WORK TO BE COMPLETED -
Give only the number of lines in the records below that contain the word "also".

[Source texts of formatted documents]
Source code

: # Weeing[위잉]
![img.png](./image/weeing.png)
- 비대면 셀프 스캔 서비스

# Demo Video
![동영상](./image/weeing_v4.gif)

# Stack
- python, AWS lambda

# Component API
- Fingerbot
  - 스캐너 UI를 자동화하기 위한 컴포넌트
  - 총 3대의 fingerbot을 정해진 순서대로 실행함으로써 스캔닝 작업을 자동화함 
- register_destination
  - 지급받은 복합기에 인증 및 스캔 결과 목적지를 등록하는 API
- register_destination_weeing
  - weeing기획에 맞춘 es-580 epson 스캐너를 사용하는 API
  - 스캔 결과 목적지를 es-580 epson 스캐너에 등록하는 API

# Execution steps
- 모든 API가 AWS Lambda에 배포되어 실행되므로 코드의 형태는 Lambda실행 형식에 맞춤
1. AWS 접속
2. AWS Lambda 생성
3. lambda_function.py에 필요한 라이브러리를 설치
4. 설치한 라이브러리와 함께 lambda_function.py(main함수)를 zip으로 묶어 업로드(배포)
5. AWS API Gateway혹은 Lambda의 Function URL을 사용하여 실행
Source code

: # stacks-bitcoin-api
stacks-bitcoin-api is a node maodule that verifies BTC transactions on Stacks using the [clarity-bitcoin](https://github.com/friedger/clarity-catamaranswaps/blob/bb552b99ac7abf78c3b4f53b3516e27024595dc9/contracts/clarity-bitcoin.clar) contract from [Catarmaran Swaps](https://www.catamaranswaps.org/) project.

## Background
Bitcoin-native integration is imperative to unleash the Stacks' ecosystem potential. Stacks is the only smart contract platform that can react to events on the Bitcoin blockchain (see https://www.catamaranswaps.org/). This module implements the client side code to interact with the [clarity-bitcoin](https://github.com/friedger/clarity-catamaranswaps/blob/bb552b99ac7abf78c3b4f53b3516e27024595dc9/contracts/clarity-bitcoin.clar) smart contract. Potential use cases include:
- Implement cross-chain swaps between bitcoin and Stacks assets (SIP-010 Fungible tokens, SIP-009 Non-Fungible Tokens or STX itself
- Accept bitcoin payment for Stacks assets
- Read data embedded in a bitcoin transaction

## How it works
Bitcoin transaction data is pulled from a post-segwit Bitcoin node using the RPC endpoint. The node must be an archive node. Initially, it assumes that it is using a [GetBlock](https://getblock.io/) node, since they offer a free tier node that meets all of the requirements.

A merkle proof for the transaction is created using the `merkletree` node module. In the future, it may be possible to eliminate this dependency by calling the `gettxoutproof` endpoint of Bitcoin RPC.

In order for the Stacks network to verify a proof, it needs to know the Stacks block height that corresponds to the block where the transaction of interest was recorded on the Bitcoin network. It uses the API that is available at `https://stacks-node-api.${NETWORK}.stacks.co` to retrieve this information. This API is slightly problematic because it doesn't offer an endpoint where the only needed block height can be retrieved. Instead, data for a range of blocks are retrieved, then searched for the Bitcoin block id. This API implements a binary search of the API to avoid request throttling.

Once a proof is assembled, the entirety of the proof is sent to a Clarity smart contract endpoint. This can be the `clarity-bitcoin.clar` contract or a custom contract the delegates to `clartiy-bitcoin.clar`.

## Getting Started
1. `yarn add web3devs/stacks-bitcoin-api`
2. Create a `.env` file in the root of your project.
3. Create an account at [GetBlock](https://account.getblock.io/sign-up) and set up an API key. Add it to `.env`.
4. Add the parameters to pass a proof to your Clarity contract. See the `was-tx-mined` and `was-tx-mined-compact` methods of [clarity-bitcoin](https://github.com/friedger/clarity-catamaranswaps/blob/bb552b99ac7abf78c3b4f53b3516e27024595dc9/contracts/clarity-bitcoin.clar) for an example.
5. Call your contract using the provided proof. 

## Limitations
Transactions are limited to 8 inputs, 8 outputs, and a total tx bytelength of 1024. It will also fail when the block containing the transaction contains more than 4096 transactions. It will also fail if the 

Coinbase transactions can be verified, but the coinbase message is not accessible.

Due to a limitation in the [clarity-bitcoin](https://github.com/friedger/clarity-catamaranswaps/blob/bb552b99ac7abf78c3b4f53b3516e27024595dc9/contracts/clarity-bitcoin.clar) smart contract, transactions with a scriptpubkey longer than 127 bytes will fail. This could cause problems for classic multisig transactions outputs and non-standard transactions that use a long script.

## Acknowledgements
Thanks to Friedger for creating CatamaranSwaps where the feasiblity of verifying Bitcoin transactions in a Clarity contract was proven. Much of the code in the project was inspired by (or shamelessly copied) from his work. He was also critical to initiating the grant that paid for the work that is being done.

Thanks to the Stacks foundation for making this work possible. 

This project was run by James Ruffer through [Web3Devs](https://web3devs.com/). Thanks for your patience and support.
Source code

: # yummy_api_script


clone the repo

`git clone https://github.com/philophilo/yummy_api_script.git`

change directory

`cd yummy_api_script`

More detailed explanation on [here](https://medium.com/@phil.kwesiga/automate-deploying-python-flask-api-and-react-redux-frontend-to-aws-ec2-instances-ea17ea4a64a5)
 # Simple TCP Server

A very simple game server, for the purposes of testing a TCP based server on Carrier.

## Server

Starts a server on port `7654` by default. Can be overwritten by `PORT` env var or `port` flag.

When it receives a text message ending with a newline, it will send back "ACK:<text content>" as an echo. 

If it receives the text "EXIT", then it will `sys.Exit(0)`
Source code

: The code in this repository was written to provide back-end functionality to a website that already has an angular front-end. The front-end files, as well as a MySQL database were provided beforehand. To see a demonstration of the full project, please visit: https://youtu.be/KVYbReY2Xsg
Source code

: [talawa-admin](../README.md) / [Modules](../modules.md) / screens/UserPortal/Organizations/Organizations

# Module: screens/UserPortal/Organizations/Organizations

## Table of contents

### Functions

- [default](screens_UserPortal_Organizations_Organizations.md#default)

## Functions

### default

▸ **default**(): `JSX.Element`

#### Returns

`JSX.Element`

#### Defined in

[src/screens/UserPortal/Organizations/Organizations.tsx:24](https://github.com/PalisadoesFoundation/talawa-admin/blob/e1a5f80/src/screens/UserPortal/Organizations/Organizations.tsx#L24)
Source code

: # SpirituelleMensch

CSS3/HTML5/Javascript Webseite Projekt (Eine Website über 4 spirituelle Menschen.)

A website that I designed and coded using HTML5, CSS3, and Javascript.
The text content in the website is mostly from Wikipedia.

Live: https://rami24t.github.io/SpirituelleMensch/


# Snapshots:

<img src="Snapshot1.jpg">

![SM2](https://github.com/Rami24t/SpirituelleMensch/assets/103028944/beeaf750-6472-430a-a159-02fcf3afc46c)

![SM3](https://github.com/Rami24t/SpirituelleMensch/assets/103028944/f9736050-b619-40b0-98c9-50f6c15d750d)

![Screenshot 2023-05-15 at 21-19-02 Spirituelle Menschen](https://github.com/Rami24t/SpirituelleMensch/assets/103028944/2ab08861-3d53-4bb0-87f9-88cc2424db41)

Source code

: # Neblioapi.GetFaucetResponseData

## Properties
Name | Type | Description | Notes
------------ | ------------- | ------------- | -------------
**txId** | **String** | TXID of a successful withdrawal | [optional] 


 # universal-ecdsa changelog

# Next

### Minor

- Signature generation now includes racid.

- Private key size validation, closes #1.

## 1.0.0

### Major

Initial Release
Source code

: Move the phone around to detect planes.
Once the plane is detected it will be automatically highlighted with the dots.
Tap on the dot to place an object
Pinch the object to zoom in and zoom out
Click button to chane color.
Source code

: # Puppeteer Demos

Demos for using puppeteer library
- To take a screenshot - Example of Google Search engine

TASK RESULT -
2